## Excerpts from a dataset
★ ★ ★ ★ ★ ★ ★

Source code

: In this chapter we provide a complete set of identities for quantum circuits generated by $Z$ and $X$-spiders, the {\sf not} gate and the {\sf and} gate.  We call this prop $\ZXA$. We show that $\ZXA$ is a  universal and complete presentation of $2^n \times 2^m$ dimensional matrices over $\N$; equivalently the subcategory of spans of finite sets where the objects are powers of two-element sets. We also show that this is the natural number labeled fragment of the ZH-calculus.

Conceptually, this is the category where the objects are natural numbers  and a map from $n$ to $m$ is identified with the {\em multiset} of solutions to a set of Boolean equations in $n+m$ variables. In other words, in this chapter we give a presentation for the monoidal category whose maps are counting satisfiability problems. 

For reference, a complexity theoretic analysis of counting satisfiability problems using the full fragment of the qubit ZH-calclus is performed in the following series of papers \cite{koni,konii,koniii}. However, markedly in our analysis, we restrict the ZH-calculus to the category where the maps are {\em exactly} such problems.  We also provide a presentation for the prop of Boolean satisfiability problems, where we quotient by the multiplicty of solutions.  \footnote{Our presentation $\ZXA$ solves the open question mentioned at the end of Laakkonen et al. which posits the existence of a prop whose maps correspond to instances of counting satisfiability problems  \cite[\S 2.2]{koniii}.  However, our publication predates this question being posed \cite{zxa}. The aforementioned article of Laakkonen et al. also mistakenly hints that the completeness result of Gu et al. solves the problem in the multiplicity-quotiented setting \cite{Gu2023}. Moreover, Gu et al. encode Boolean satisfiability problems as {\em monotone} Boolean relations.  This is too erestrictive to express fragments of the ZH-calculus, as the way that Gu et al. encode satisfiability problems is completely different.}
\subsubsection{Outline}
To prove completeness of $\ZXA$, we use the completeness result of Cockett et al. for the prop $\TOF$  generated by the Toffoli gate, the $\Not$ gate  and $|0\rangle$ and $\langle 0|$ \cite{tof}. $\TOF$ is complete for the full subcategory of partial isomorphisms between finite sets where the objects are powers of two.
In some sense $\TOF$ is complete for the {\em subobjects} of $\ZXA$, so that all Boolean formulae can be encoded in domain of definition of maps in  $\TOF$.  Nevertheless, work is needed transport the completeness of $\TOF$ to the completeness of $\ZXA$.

★ ★ ★ ★ ★ ★ ★

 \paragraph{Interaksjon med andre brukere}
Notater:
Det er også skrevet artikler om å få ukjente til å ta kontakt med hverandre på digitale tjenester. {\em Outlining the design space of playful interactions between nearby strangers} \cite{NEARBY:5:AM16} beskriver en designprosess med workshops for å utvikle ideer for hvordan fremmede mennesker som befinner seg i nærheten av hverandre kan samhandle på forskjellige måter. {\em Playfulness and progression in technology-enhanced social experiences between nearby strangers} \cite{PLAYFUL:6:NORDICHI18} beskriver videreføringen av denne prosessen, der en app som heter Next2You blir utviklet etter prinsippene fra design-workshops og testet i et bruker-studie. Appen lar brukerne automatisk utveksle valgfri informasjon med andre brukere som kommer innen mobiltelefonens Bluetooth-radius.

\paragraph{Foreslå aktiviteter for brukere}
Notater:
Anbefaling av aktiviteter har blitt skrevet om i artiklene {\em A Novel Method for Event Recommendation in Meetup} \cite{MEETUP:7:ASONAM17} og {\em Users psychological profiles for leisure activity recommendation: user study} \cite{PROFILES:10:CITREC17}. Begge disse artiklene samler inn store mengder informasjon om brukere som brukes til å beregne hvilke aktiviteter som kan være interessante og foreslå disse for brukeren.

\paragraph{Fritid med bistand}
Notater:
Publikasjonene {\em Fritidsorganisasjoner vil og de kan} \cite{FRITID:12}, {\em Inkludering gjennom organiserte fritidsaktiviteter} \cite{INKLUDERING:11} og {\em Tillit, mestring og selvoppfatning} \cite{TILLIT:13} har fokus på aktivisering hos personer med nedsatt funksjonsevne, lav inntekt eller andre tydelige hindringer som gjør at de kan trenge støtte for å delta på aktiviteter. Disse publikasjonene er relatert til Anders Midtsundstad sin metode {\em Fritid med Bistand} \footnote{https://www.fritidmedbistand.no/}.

★ ★ ★ ★ ★ ★ ★

## PROBLEM STATEMENT
What you return should be exactly the lines above, starting at the one with "Source code" and ending at the one with "Conceptually, this is", and nothing else.

## TASK OUTPUT
Source code

: In this chapter we provide a complete set of identities for quantum circuits generated by $Z$ and $X$-spiders, the {\sf not} gate and the {\sf and} gate.  We call this prop $\ZXA$. We show that $\ZXA$ is a  universal and complete presentation of $2^n \times 2^m$ dimensional matrices over $\N$; equivalently the subcategory of spans of finite sets where the objects are powers of two-element sets. We also show that this is the natural number labeled fragment of the ZH-calculus.

Conceptually, this is the category where the objects are natural numbers  and a map from $n$ to $m$ is identified with the {\em multiset} of solutions to a set of Boolean equations in $n+m$ variables. In other words, in this chapter we give a presentation for the monoidal category whose maps are counting satisfiability problems. 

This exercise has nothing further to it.